### YOUR OBJECTIVE
For every line of the material below, check for the string "cierpi" and return the line if it is there.

*-*-*

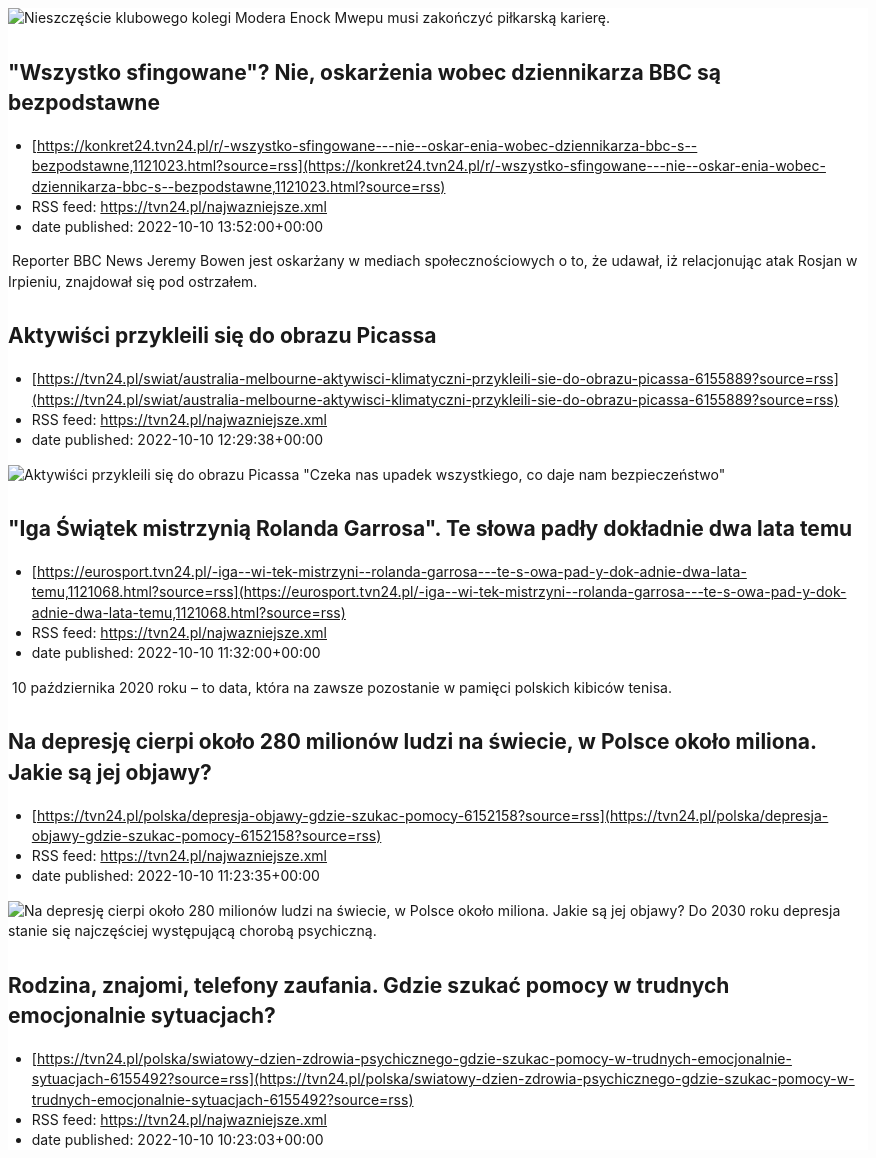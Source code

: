 <img alt="Nieszczęście klubowego kolegi Modera" src="https://tvn24.pl/najnowsze/cdn-zdjecie-4aiec1-enock-mwepu-byl-pilkarzem-brighton-od-2021-roku/alternates/LANDSCAPE_1280" />
    Enock Mwepu musi zakończyć piłkarską karierę.

## "Wszystko sfingowane"? Nie, oskarżenia wobec dziennikarza BBC są bezpodstawne
 - [https://konkret24.tvn24.pl/r/-wszystko-sfingowane---nie--oskar-enia-wobec-dziennikarza-bbc-s--bezpodstawne,1121023.html?source=rss](https://konkret24.tvn24.pl/r/-wszystko-sfingowane---nie--oskar-enia-wobec-dziennikarza-bbc-s--bezpodstawne,1121023.html?source=rss)
 - RSS feed: https://tvn24.pl/najwazniejsze.xml
 - date published: 2022-10-10 13:52:00+00:00

<img alt="" src="https://tvn24.pl/najnowsze/cdn-zdjecie-i6zcs3-bbcjpg-6156198/alternates/LANDSCAPE_1280" />
    Reporter BBC News Jeremy Bowen jest oskarżany w mediach społecznościowych o to, że udawał, iż relacjonując atak Rosjan w Irpieniu, znajdował się pod ostrzałem.

## Aktywiści przykleili się do obrazu Picassa
 - [https://tvn24.pl/swiat/australia-melbourne-aktywisci-klimatyczni-przykleili-sie-do-obrazu-picassa-6155889?source=rss](https://tvn24.pl/swiat/australia-melbourne-aktywisci-klimatyczni-przykleili-sie-do-obrazu-picassa-6155889?source=rss)
 - RSS feed: https://tvn24.pl/najwazniejsze.xml
 - date published: 2022-10-10 12:29:38+00:00

<img alt="Aktywiści przykleili się do obrazu Picassa" src="https://tvn24.pl/najnowsze/cdn-zdjecie-otknen-australijscy-aktywisci-przyklejeni-do-obrazu-pablo-picassa-6155957/alternates/LANDSCAPE_1280" />
    "Czeka nas upadek wszystkiego, co daje nam bezpieczeństwo"

## "Iga Świątek mistrzynią Rolanda Garrosa". Te słowa padły dokładnie dwa lata temu
 - [https://eurosport.tvn24.pl/-iga--wi-tek-mistrzyni--rolanda-garrosa---te-s-owa-pad-y-dok-adnie-dwa-lata-temu,1121068.html?source=rss](https://eurosport.tvn24.pl/-iga--wi-tek-mistrzyni--rolanda-garrosa---te-s-owa-pad-y-dok-adnie-dwa-lata-temu,1121068.html?source=rss)
 - RSS feed: https://tvn24.pl/najwazniejsze.xml
 - date published: 2022-10-10 11:32:00+00:00

<img alt="" src="https://tvn24.pl/najnowsze/cdn-zdjecie-6d9ycz-10-pazdziernika-2020-roku-iga-swiatek-wygrala-wielkoszlemowy-roland-garros/alternates/LANDSCAPE_1280" />
    10 października 2020 roku – to data, która na zawsze pozostanie w pamięci polskich kibiców tenisa.

## Na depresję cierpi około 280 milionów ludzi na świecie, w Polsce około miliona. Jakie są jej objawy?
 - [https://tvn24.pl/polska/depresja-objawy-gdzie-szukac-pomocy-6152158?source=rss](https://tvn24.pl/polska/depresja-objawy-gdzie-szukac-pomocy-6152158?source=rss)
 - RSS feed: https://tvn24.pl/najwazniejsze.xml
 - date published: 2022-10-10 11:23:35+00:00

<img alt="Na depresję cierpi około 280 milionów ludzi na świecie, w Polsce około miliona. Jakie są jej objawy? " src="https://tvn24.pl/najnowsze/cdn-zdjecie-u9sl2o-depresja-shutterstock534102949-5945661/alternates/LANDSCAPE_1280" />
    Do 2030 roku depresja stanie się najczęściej występującą chorobą psychiczną.

## Rodzina, znajomi, telefony zaufania. Gdzie szukać pomocy w trudnych emocjonalnie sytuacjach?
 - [https://tvn24.pl/polska/swiatowy-dzien-zdrowia-psychicznego-gdzie-szukac-pomocy-w-trudnych-emocjonalnie-sytuacjach-6155492?source=rss](https://tvn24.pl/polska/swiatowy-dzien-zdrowia-psychicznego-gdzie-szukac-pomocy-w-trudnych-emocjonalnie-sytuacjach-6155492?source=rss)
 - RSS feed: https://tvn24.pl/najwazniejsze.xml
 - date published: 2022-10-10 10:23:03+00:00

*-*-*

### ANSWER TO THE PROBLEM
## Na depresję cierpi około 280 milionów ludzi na świecie, w Polsce około miliona. Jakie są jej objawy?
<img alt="Na depresję cierpi około 280 milionów ludzi na świecie, w Polsce około miliona. Jakie są jej objawy? " src="https://tvn24.pl/najnowsze/cdn-zdjecie-u9sl2o-depresja-shutterstock534102949-5945661/alternates/LANDSCAPE_1280" />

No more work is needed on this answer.